■ Work required
Lines from the line with "### Introduction to the Template" to the line with "### Instructions for" in the entries below, and only those, must be output exactly, with both ends included.

── Input material

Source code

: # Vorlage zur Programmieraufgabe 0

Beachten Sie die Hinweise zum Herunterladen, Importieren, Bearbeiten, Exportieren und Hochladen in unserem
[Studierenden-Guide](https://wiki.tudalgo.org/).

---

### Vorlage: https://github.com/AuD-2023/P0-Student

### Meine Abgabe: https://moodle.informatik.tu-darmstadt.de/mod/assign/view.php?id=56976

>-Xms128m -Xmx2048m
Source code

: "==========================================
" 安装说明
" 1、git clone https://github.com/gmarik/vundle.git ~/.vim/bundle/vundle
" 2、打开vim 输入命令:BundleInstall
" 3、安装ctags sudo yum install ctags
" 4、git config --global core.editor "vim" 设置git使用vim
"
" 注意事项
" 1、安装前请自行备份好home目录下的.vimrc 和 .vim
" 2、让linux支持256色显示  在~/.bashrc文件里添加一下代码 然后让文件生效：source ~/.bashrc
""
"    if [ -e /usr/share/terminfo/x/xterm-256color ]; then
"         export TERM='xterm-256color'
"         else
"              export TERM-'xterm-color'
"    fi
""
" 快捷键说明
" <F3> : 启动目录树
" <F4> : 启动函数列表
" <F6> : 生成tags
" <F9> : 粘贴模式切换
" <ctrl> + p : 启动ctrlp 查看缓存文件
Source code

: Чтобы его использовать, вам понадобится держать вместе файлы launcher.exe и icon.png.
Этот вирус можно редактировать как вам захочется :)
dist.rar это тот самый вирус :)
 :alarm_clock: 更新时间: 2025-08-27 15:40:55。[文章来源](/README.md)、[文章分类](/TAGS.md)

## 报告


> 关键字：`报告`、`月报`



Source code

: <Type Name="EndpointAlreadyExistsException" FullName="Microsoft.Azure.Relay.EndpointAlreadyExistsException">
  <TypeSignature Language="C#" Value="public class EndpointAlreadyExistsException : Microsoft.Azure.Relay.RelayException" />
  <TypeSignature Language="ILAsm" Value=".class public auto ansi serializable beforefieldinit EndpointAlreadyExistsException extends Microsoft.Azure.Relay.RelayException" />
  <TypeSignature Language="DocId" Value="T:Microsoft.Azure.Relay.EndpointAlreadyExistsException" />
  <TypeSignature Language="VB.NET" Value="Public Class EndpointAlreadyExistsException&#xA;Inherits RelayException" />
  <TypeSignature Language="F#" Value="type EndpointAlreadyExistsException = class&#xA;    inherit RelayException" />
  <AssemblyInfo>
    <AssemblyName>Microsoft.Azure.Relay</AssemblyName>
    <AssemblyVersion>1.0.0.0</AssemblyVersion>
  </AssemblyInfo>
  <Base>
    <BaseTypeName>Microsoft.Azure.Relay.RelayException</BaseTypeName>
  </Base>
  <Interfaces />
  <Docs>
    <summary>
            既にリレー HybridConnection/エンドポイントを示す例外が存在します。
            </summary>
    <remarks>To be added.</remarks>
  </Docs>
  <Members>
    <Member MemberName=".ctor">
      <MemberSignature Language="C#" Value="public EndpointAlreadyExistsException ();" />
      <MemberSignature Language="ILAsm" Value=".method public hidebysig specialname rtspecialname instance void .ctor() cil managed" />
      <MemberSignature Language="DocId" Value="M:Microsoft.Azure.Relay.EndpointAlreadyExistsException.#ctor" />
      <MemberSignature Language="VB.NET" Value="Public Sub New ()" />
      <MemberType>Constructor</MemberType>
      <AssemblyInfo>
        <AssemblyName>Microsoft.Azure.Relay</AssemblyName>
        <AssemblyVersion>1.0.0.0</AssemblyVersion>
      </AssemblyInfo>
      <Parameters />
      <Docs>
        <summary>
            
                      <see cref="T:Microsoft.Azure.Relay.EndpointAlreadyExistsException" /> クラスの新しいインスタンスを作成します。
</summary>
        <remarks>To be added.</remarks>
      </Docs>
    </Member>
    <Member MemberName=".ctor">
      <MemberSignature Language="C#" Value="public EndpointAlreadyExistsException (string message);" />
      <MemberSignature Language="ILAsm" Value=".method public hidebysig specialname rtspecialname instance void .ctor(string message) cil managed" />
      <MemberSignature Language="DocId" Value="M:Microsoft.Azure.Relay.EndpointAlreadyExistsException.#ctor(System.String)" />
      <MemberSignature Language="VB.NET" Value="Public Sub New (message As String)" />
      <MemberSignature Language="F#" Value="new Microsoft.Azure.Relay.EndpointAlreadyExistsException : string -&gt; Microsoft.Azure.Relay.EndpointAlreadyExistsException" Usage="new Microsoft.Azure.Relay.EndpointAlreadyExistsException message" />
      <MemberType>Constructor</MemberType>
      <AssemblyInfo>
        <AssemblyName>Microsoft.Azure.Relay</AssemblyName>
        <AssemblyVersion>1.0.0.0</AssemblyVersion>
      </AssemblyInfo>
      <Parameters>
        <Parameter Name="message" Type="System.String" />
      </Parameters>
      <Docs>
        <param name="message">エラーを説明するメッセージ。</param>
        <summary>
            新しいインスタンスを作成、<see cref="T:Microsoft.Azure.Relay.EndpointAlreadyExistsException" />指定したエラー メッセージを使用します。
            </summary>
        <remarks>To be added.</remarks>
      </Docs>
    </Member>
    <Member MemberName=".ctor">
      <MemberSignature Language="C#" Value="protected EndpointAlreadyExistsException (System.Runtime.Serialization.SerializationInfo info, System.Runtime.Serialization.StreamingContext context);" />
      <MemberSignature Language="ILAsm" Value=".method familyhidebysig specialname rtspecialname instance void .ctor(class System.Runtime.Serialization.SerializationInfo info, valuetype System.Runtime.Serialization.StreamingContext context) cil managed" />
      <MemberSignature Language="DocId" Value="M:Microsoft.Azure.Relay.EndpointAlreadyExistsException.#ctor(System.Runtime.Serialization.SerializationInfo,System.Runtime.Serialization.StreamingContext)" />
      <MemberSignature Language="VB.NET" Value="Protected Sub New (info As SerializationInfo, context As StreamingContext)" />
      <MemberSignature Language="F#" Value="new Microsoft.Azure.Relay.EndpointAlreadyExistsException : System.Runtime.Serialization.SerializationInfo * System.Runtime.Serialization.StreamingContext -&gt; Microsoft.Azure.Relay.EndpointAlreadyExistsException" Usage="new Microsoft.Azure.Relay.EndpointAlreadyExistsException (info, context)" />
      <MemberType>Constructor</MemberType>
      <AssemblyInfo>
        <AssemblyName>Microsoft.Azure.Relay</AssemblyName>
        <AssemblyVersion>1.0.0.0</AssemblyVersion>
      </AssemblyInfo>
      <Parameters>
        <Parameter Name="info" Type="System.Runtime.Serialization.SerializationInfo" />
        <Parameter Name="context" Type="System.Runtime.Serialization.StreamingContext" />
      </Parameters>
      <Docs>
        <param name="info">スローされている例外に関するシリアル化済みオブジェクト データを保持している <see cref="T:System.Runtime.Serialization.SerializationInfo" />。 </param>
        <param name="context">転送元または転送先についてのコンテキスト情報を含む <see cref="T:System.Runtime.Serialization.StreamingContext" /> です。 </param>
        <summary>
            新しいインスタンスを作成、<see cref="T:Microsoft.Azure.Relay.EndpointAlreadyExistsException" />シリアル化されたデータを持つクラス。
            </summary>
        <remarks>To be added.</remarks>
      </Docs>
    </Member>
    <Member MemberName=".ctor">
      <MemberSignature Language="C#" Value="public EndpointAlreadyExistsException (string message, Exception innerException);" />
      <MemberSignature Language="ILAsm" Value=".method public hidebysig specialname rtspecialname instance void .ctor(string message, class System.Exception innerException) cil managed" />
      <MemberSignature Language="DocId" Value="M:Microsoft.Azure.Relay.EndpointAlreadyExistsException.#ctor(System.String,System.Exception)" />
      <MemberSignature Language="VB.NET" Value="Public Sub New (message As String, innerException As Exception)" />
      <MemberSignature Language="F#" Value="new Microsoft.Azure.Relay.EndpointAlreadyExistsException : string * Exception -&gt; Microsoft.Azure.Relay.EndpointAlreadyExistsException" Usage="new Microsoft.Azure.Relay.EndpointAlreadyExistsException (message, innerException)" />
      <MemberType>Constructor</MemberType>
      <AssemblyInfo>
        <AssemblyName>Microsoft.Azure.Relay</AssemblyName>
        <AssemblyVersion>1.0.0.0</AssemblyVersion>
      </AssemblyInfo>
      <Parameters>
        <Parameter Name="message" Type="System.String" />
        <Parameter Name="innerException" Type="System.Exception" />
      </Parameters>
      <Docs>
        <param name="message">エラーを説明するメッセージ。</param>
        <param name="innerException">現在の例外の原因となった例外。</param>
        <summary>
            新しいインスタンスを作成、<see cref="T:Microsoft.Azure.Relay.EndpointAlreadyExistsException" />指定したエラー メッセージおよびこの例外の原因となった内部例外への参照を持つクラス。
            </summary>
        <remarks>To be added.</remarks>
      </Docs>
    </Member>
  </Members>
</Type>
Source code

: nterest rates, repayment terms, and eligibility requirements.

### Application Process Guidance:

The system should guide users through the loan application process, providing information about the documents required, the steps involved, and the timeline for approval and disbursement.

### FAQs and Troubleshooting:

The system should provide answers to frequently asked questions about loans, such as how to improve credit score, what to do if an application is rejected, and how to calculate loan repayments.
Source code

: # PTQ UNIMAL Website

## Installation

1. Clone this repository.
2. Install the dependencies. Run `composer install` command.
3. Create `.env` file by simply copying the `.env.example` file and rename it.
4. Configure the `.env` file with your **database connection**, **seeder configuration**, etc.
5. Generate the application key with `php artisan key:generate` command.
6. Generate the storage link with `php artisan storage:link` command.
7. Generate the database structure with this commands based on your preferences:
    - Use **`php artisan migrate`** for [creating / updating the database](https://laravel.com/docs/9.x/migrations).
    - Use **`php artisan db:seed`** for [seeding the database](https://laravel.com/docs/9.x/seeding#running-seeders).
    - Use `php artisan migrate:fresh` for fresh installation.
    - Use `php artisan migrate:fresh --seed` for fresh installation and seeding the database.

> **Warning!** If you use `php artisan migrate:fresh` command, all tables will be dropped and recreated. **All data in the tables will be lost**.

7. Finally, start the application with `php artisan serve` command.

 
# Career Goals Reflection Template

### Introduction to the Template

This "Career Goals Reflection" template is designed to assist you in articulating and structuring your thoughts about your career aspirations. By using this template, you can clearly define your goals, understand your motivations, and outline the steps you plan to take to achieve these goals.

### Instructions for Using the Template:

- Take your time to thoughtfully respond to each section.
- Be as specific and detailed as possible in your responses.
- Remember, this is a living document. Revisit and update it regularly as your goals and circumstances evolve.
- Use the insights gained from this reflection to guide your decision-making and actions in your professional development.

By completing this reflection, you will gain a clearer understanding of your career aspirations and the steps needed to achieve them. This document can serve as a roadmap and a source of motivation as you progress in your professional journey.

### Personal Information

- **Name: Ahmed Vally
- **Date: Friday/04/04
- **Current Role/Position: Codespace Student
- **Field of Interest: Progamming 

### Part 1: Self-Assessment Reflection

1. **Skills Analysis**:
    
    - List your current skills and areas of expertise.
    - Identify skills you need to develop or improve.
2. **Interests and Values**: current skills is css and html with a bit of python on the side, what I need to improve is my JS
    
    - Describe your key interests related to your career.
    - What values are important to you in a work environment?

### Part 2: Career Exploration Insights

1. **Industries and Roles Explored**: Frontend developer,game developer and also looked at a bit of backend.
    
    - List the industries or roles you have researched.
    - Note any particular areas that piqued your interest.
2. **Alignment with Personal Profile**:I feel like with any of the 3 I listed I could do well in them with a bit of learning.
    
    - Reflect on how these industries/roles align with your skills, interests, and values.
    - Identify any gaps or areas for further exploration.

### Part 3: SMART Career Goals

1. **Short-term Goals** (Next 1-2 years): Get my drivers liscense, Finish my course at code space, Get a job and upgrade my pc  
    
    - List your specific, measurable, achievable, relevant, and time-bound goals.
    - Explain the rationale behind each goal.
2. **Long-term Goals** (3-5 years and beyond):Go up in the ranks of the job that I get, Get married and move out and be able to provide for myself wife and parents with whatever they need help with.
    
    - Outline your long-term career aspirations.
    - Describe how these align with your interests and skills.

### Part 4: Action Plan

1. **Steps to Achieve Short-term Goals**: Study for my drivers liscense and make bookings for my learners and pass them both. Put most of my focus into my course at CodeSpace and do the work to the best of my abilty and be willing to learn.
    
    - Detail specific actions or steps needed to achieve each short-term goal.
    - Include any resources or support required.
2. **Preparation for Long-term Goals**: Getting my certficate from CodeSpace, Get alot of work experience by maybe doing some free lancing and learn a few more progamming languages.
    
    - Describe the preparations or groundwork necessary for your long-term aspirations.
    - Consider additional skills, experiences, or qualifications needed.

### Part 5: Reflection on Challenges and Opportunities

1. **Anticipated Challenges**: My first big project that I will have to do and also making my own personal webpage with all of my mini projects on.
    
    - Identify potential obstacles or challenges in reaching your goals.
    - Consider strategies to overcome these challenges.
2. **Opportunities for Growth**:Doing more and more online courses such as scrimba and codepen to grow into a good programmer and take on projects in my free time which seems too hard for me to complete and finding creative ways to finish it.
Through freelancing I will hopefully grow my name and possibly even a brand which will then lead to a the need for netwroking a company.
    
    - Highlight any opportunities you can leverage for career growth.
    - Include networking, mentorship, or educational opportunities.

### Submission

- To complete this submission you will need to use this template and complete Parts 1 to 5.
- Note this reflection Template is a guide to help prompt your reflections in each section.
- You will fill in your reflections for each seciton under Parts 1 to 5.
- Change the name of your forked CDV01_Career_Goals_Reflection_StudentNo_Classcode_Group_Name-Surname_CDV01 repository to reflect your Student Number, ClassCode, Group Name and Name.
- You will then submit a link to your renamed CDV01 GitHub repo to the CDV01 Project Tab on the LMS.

────

■ Solution to the exercise
### Introduction to the Template

This "Career Goals Reflection" template is designed to assist you in articulating and structuring your thoughts about your career aspirations. By using this template, you can clearly define your goals, understand your motivations, and outline the steps you plan to take to achieve these goals.

### Instructions for Using the Template:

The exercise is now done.